William Vanderbloemen:
Well, hey everybody. So glad to have you meet me here this summer while I'm away, but working as well. And while I'm working away, the magic of Zoom is letting me do a podcast with my good friend Jon Chasteen. Jon's been a friend for several years now, got introduced by this other pastor in Oklahoma named Craig, and Craig knows good people. So Jon, thanks for being a friend, and thanks for taking time today to join us.
Jon Chasteen:
I'm honored to be both, man, honored to be your friend and honored that you'd have me on your podcast.
William Vanderbloemen:
I've tried before doing this podcast to come up with the 140-character descriptor of your journey and what you do, and I can't do it. You've got more job descriptions than... It's pretty amazing. We have so many different listeners. I'd love it if you'd just kind of walk us through a quick here's Jon and what I've been doing and let us see how God's been working in your life.
Jon Chasteen:
Yeah, it'd be hard to do 140 characters. It'd just be like surprise, whatever God's doing next. To do a really quick fast-forward version, my life started in higher education. I was a vice president in higher ed, advancement fundraising. All of my degrees were headed that direction. Doctorate degree in university administration. I wanted to be a president of a college and university. And then in 2011, God... It's a long story that I just won't go into... God just dragged me kicking and screaming into the ministry. Never wanted to be a pastor, never wanted to be in the ministry. Became a campus pastor of the church that we were just attending, that Michelle and I were attending in 2011 called Victory Church in Oklahoma City. Three years later, the lead pastor, great guy, just made a mistake, had a moral failure, and six months later I found myself in that seat. So I'd been a pastor for three years, what would be deemed a mega church, in our definition of that with multiple campuses. Had only preached a handful of times and found myself in the lead pastor's seat in November of 2014.

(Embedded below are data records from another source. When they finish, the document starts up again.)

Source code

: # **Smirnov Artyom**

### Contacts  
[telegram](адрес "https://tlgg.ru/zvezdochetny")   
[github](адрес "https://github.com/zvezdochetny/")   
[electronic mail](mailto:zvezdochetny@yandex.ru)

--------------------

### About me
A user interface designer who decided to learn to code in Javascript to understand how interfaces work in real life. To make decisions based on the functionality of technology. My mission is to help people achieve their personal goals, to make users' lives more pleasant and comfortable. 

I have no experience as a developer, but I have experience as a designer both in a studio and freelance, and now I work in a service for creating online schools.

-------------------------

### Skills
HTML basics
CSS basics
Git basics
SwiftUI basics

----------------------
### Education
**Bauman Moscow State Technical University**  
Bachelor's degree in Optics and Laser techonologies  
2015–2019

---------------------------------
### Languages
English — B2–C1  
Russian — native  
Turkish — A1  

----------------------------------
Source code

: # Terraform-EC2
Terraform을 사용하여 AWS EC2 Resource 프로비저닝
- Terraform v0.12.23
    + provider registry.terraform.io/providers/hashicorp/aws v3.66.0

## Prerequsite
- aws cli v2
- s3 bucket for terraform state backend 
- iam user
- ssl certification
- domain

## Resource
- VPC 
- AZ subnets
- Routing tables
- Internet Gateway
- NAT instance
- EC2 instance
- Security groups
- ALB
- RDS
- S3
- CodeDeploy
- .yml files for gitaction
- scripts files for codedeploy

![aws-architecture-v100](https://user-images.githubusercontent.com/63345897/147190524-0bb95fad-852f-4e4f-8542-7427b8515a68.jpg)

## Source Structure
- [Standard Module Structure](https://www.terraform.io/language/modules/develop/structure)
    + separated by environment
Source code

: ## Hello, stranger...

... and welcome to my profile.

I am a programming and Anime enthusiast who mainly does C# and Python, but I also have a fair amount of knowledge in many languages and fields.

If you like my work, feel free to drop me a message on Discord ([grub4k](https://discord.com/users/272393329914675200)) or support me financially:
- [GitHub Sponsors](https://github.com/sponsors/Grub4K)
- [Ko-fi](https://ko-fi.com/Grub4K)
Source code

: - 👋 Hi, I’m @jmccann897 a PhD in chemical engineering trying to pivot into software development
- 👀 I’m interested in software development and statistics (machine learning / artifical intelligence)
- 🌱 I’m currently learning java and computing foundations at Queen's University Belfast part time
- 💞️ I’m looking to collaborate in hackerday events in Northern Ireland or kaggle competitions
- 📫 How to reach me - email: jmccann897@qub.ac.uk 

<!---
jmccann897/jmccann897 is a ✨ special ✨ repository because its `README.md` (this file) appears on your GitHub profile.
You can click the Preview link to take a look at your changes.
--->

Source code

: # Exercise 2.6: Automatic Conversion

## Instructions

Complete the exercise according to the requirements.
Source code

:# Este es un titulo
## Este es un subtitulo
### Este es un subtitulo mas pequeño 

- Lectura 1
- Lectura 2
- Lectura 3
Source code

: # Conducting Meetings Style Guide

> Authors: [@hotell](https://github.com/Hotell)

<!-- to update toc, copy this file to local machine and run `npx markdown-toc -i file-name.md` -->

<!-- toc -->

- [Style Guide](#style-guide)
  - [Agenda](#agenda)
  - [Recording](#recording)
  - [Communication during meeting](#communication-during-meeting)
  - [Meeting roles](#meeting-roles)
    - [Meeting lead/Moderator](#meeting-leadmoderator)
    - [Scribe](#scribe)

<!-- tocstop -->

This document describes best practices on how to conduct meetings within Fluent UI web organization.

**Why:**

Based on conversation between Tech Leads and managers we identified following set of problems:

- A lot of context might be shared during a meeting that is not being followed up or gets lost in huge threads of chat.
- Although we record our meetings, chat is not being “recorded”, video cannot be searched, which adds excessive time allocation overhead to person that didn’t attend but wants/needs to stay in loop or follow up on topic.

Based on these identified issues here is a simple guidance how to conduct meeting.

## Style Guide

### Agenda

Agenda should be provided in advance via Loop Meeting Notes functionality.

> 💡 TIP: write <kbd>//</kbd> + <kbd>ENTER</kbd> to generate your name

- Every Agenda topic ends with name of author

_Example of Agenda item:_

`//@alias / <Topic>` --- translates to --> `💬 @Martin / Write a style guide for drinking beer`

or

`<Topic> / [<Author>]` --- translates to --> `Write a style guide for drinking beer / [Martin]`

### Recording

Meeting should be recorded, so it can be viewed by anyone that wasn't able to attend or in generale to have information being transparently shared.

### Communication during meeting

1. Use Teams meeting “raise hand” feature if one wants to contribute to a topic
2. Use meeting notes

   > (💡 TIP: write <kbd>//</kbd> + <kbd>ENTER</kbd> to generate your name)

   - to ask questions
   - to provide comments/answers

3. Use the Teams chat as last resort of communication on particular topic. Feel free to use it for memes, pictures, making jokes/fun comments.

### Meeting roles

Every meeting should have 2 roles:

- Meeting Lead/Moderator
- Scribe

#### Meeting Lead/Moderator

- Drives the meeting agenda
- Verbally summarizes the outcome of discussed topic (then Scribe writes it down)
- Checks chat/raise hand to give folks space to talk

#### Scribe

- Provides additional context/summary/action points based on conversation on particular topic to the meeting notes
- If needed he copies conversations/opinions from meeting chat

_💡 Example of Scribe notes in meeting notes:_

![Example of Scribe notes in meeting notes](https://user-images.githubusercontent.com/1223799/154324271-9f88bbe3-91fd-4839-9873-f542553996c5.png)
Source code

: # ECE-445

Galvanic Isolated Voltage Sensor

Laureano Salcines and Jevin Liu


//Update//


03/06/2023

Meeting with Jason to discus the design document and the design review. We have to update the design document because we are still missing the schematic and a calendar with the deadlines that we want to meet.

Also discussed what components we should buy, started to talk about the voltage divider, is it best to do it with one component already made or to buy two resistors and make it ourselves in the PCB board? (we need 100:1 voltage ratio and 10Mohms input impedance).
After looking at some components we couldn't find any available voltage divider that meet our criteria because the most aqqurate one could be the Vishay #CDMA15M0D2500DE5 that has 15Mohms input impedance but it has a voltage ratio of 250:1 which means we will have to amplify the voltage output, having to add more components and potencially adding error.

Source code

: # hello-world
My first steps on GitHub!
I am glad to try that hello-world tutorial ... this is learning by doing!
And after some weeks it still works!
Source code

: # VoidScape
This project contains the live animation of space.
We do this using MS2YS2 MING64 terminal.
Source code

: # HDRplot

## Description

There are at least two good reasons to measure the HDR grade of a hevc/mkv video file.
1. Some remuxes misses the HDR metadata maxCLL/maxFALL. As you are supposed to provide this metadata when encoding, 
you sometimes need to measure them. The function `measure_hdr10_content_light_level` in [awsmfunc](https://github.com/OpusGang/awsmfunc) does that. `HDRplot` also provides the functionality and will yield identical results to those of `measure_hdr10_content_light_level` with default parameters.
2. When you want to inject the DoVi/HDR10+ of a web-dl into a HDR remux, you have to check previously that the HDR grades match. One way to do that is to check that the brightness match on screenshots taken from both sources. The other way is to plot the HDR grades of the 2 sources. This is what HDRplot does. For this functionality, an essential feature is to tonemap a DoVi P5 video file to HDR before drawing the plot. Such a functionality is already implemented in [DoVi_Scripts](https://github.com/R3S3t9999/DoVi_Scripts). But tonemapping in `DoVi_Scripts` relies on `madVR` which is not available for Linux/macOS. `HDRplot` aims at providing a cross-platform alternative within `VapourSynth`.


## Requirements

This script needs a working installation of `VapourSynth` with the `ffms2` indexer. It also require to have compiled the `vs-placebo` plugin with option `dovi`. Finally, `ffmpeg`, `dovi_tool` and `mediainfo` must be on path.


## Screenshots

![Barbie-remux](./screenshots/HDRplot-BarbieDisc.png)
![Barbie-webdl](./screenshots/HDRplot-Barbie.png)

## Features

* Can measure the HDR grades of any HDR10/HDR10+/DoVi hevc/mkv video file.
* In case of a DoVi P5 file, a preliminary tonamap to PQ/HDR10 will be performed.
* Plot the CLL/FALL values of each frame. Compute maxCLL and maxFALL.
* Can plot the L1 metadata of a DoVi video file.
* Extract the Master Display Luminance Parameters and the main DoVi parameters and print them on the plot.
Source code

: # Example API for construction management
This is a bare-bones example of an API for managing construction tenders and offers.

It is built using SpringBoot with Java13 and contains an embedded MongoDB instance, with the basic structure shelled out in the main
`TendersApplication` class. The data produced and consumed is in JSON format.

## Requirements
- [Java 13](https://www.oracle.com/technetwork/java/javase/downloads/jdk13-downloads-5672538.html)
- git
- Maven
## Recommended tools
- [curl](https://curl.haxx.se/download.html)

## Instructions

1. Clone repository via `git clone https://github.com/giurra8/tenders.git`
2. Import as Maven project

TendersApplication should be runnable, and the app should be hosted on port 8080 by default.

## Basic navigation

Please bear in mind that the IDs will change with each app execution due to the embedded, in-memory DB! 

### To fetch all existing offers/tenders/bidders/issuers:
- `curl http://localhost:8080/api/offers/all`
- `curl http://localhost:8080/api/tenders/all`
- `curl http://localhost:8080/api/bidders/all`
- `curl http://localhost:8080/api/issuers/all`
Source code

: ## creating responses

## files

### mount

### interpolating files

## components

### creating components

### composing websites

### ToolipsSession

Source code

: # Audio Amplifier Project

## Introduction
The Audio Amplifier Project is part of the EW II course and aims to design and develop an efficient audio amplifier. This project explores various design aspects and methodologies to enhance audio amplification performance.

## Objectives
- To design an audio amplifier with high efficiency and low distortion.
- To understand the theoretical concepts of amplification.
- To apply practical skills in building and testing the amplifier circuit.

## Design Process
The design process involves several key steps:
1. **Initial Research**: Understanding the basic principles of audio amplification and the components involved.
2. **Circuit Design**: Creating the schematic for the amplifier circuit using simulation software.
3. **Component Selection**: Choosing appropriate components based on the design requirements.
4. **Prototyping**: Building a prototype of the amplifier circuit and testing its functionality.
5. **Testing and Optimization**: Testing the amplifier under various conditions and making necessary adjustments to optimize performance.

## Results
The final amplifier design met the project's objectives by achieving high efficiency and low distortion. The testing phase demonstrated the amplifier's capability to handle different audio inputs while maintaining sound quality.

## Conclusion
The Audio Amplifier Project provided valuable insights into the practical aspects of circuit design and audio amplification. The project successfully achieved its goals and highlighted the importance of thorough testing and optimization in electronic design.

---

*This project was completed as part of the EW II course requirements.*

Did that for four years, some of the hardest four years of my life. And then higher ed world called me, The King's University, founded by Jack Hayford, is in Dallas, Texas, kind of under the covering of Gateway Church. And they called me saying, "Hey, we want you to be the president of our university." And I said, "You're crazy. I can't leave this church. Thanks, but no thanks." And they said, "No, we're okay if you do both." So for the last five years, I've been the lead pastor of the church in Oklahoma City and the president of The King's University and Seminary. That window, that door closed just a few short months ago here at the end of June, actually. I served five years doing that. So now I'm back to just being a pastor. My wife is happy. I have one job. That's kind of my life, is a combo of higher education in the administrative sense as a president and local ministry, local church ministry.
William Vanderbloemen:
I think the way God's used you has a very distinct signature. It seems that you've gone into things that were already in place and had become a bit of a mess, and God used you to say, hey, you're cleanup crew. Let's get this thing restarted. I remember we were sitting in a coffee shop... Gosh, what was it?... not a year ago, but not long. Not much different than a year ago-
Jon Chasteen:
Yeah, last fall, last August or so. Yeah.
William Vanderbloemen:
We were sitting there, yeah, talking about how can you use that to help others? Because, I mean, you can read a lot of different studies, but I think it's faith guess is 80% of all congregations in North America are in some form of stagnation or decline, and they need a boost, a new chapter to break the S-curve, however you want to say it.
Ivette Naron:
How healthy is your team? Our Culture Tool is a comprehensive staff engagement study that will help you build a winning culture. Try it out today at theculturetool.com.
William Vanderbloemen:
Tell us about ReLeader.
Jon Chasteen:
Yeah, so it happened about a little over a year ago. It was last summer, around June. I was with our friend Craig, and we were talking about the idea of how can we help pastors and how can we train up new pastors, lead pastors? And he had this idea of doing some church planting stuff, church growth stuff. And I said, "Man, honestly, pastor Craig, I don't know how to plant churches. My church has done well, but I wouldn't say we've had explosive growth. I'm not even sure I'm the right pastor to mentor pastors on how to grow churches." And he just said, "Well, then what is it that you have done that you can help pastors do?" We were just working out together, and I had this moment of, yeah, what do I do? And I just said, without even thinking... I don't know if you ever talked without thinking before... and without thinking, I said, "I fix broke stuff." I'll never forget. He looked right back at me, and he said, "Then that's what you need to help leaders do." And so I was the lead pastor of a church, president of a university and seminary, and for the first time in my life I realized what I'm called to do.
William Vanderbloemen:
Wow.
Jon Chasteen:
So he helped me kind of come up with this term, ReLeader, because what I experienced in my leadership journey is most leadership content is shaped or crafted towards the entrepreneurial start, grow, build, excel. But there are very few Chris Hodges. There are very few Craig Groeschels. Those are the ones we all look up to as some of the most amazing leaders in the world. But what I realized, and even as I began to look in scripture, there's tons of releaders in scripture. Elisha was a ReLeader. He took over Elijah's mantle. Joshua was a ReLeader. God said, "Moses, my servant is dead. Joshua, take up the mantle and take them into the promised land."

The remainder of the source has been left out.